Présenté par Éric Bogaert
Psychiatre de secteur
Martine Deyres avait déjà réalisé, en 2015, Le sous-bois des insensés. Une traversée avec Jean Oury, et Jean Oury, rencontre à la Borde.
Elle réalise là un montage d’extraits de vieux films retrouvés dans un carton de la bibliothèque du centre hospitalier de Saint Alban, avec des photos et des commentaires. Certains, archives sonores, nous font entendre Balvet, Bonnafé, Tosquelles, d’autres sont des enregistrements d’infirmiers témoins de cette époque. Certains de ces films ont été tournés par Francesc (la réalisatrice lui conserve son prénom catalan) Tosquelles lui-même, d’autres par des membres du personnel.
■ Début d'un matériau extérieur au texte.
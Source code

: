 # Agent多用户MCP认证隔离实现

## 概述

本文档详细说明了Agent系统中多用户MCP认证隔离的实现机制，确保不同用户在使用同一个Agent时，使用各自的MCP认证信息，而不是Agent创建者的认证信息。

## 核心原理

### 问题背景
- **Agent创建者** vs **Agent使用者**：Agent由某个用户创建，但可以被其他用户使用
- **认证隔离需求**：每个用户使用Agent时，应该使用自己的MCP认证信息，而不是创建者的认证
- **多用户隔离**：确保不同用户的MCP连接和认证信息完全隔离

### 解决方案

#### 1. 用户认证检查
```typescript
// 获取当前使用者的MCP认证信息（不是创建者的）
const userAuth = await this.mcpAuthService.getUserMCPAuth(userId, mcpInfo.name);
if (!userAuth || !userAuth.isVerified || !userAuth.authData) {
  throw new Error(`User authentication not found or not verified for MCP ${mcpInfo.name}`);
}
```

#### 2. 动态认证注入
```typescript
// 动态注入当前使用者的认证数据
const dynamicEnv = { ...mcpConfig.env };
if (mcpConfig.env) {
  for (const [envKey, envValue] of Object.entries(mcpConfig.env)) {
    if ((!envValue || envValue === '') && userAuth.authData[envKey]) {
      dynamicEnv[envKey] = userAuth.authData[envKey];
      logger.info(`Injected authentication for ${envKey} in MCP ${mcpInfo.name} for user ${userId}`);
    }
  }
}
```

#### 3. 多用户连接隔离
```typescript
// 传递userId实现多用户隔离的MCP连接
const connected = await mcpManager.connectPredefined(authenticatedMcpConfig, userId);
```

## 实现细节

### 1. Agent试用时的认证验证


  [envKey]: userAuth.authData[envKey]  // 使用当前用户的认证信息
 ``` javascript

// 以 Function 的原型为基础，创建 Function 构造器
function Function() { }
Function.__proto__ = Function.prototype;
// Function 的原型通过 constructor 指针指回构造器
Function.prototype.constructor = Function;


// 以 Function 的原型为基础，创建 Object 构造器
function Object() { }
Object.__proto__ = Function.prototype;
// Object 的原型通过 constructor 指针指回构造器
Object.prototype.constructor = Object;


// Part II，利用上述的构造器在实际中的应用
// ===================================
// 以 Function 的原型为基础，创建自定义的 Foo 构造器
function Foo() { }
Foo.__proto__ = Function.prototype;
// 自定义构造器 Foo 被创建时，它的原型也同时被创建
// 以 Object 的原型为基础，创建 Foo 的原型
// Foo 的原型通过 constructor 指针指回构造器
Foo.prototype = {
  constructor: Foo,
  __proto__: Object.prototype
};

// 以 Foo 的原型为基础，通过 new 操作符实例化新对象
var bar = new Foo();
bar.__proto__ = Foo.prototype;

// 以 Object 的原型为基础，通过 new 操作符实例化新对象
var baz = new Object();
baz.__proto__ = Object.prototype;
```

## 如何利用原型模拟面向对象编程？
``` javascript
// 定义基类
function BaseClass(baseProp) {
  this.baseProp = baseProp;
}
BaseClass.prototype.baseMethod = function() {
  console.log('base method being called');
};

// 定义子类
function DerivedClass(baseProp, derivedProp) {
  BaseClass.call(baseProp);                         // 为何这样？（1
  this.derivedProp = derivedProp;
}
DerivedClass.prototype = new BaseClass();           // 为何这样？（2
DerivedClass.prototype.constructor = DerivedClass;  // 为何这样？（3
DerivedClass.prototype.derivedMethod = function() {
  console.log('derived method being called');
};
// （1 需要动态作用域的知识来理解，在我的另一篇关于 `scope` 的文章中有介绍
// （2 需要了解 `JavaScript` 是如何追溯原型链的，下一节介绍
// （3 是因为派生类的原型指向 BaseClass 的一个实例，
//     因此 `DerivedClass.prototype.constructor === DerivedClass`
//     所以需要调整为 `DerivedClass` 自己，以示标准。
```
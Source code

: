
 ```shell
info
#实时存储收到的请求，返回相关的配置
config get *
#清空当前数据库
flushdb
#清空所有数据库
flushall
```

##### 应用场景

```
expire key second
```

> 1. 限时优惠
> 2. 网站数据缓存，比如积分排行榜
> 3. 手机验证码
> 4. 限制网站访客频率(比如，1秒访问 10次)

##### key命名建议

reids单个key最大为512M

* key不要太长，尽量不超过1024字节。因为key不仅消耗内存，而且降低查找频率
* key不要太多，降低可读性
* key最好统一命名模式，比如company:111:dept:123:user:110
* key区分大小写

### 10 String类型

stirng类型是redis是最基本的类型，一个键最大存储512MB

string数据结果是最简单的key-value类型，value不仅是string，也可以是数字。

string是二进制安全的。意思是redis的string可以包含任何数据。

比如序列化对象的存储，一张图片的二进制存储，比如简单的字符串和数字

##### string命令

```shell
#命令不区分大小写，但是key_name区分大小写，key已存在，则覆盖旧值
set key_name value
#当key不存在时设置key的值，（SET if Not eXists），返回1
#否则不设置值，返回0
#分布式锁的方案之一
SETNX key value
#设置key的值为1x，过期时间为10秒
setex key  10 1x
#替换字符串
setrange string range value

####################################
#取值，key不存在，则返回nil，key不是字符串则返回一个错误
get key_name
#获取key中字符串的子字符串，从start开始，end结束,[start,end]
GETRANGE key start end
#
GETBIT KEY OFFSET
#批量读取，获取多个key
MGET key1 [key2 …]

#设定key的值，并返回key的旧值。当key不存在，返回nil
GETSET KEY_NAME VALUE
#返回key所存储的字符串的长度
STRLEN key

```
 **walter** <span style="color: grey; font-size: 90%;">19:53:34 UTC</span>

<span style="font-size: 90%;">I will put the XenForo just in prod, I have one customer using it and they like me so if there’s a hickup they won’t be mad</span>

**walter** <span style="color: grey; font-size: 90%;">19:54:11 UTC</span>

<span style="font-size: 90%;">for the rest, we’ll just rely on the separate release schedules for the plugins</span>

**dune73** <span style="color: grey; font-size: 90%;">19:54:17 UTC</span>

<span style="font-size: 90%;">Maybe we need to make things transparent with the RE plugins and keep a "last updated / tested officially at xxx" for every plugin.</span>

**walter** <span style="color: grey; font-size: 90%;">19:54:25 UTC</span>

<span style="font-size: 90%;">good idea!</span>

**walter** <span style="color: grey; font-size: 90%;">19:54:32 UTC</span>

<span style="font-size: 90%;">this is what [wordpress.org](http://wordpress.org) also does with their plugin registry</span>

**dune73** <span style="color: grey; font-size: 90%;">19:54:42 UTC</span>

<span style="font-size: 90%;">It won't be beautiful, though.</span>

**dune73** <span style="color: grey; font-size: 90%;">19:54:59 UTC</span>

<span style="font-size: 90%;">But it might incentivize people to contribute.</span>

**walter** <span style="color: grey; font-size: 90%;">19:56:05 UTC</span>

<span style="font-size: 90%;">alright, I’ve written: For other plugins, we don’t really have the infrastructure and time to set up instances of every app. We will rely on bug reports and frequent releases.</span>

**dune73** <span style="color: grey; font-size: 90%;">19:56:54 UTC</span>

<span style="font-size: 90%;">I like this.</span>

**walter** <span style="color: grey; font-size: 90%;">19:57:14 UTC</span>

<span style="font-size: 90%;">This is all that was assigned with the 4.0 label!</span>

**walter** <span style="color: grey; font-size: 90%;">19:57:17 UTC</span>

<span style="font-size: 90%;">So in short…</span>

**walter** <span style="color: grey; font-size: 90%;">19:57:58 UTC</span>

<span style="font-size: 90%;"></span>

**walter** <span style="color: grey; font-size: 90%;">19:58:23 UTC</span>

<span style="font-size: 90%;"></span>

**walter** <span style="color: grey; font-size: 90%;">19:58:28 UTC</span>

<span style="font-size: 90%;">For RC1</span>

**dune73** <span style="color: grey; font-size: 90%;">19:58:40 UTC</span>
Ce montage, qui respecte ici ou là les écrans d’intertitres pédagogiques insérés par Tosquelles, nous montre la vie quotidienne des malades, des soignants, des religieuses, de la population, l’art brut, la guerre, la résistance… Il est un témoignage vivant, sensible, émouvant, subtilement pédagogique, d’une nostalgie poétique, de ce pan de l’histoire de cet hôpital à dimension (au propre et au figuré) humaine, qui se confond avec les débuts de l’histoire du mouvement de la psychothérapie institutionnelle. On voit, on perçoit, une ambiance respectueuse et attentive à l’autre, fou, et le souci qu’il vive une vie d’homme, de citoyen. On voit, on perçoit, sans grandes explications théoriques, ce qu’est la psychothérapie institutionnelle. On la voit naître.
Et surtout – c’est pourquoi cette note a sa place dans ce numéro de la revue, à la croisée d’un Éloge et d’un manifeste – on entend ce témoignage, que j’ignorais, et dont les sources ne sont pas citées, que Bonnafé (inventeur du secteur psychiatrique) et Tosquelles (inventeur de la psychothérapie institutionnelle) appelaient, au cours de leurs « visites à domicile » dans les monts et causses de Lozère, leur travail de l’époque, la « géo-psychiatrie » ! L’urbanisme a bien sa place dans cette affaire.
* Les heures heureuses, film réalisé par Martine Deyres, les Films du Tambour de Soie, 2019.